Dès son arrivée en fonction, dans son rapport au Premier ministre de septembre 2008, M. Fenech avait d’ailleurs annoncé ses conceptions et intentions. En effet, le critère majeur d’après ce rapport pour définir une dérive sectaire est celui de la « déstabilisation mentale » qui serait créée par la conversion à de nouvelles croyances. Aussi recommande-t-il l’intervention de psychiatres spécialement formés pour aider les procureurs et les juges du siège à distinguer les réelles pratiques religieuses de celles constituant selon lui une « déstabilisation mentale » ou une « emprise mentale ». Il souhaite qu’à ces fins ces psychiatres, qui sont en général plutôt opposés à toute forme de religion, puissent analyser les doctrines des groupes minoritaires. De la même façon, il considère que tous les adeptes de mouvements religieux minoritaires sont des victimes qui s’ignorent. Croire en quelque chose, c’est être sous influence. Il recommande donc une intervention plus systématique du juge des tutelles à la demande d’un tiers ou des familles afin de « protéger » ces personnes majeures et consentantes envers et contre elles-mêmes. C’est donc une privation pure et simple de l’exercice de leurs droits civils que M. Fenech préconise pour les membres de minorités de conviction qu’il assimile aux majeurs incapables.

SORTIR DE L’IMPASSE

Marchant sur les traces d’Alain Vivien (ancien président de l’ancêtre de la MIVILUDES, la MILS), Fenech voudrait faire de la France une vitrine de « l’anti-sectarisme », En son temps, Alain Vivien avait représenté la France à un colloque anti-religieux en Chine, un faux-pas générateur d’un tel tel imbroglio diplomatique qu’il avait conduit la France dans une véritable impasse et avait finit par provoquer la dissolution de la MILS.

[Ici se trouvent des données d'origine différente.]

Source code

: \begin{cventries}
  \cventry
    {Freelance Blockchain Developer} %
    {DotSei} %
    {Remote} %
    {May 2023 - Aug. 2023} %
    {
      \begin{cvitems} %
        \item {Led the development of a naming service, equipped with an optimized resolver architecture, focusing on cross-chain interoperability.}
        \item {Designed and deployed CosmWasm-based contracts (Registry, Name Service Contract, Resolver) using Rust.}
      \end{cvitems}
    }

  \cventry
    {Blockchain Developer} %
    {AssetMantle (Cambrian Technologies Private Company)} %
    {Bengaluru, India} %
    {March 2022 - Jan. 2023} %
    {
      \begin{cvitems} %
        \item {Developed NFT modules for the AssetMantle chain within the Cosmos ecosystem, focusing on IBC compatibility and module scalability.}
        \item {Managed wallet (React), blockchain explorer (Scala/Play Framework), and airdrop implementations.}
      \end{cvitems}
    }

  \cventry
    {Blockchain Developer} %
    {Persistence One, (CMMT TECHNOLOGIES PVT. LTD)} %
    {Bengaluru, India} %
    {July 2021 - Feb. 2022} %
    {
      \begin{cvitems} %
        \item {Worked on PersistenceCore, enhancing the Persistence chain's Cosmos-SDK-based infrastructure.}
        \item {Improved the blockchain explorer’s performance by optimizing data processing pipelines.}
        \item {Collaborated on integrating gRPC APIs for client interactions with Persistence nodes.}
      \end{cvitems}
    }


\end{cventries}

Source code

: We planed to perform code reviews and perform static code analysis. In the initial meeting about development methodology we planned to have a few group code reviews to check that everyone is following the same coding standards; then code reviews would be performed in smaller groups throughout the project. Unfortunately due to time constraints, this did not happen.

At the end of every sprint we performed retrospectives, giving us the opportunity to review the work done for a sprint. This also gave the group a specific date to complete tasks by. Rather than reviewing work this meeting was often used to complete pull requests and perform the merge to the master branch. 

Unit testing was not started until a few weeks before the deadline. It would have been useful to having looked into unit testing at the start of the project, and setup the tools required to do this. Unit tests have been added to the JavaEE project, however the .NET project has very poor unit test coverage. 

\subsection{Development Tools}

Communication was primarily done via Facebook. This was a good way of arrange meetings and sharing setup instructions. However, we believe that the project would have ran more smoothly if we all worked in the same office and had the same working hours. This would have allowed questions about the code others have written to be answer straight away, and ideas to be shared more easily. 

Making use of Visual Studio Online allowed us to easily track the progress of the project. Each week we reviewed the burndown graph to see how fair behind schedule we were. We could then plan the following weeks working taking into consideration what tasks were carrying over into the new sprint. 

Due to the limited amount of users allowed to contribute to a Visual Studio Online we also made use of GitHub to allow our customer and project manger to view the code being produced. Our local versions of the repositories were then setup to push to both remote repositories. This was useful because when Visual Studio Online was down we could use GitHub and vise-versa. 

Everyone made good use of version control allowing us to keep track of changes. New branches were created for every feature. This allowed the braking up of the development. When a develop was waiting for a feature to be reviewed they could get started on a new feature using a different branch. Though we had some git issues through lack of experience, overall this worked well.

Asma Jahangir, rapporteur spécial à l’ONU sur la liberté religieuse ou de croyance, avait effectue une visite en France en 2005 et évoqué dans son rapport un « climat de suspicion générale et d’intolérance ». Elle avait exprimé l’espoir que « « les futures initiatives de la MIVILUDES seront conformes au droit à la liberté de religion ou de conviction et qu ’elles éviteront les erreurs du passé. » » Cela n’a pas été le cas.

L’importance croissante des religions est telle que le ministère des Affaires étrangères a créé l’été dernier un Pôle religions. Son directeur, Joseph Maïla, ancien recteur de l’Institut Catholique de Paris et ancien directeur du Centre de Recherche sur la Paix et de l’Institut de Formation à la Médiation et la Négociation, est chargé de faire entendre la voix de la France sur les questions religieuses et dans les grands débats sur la laïcité en Europe.

Mais aussi d’intervenir sur les notions de diffamation des religions et de liberté religieuse...

La dissolution de la MIVILUDES et son remplacement par un observatoire de sociologues et de spécialistes neutres et impartiaux apparaissent de plus en plus comme la seule solution pour sortir de l’impasse.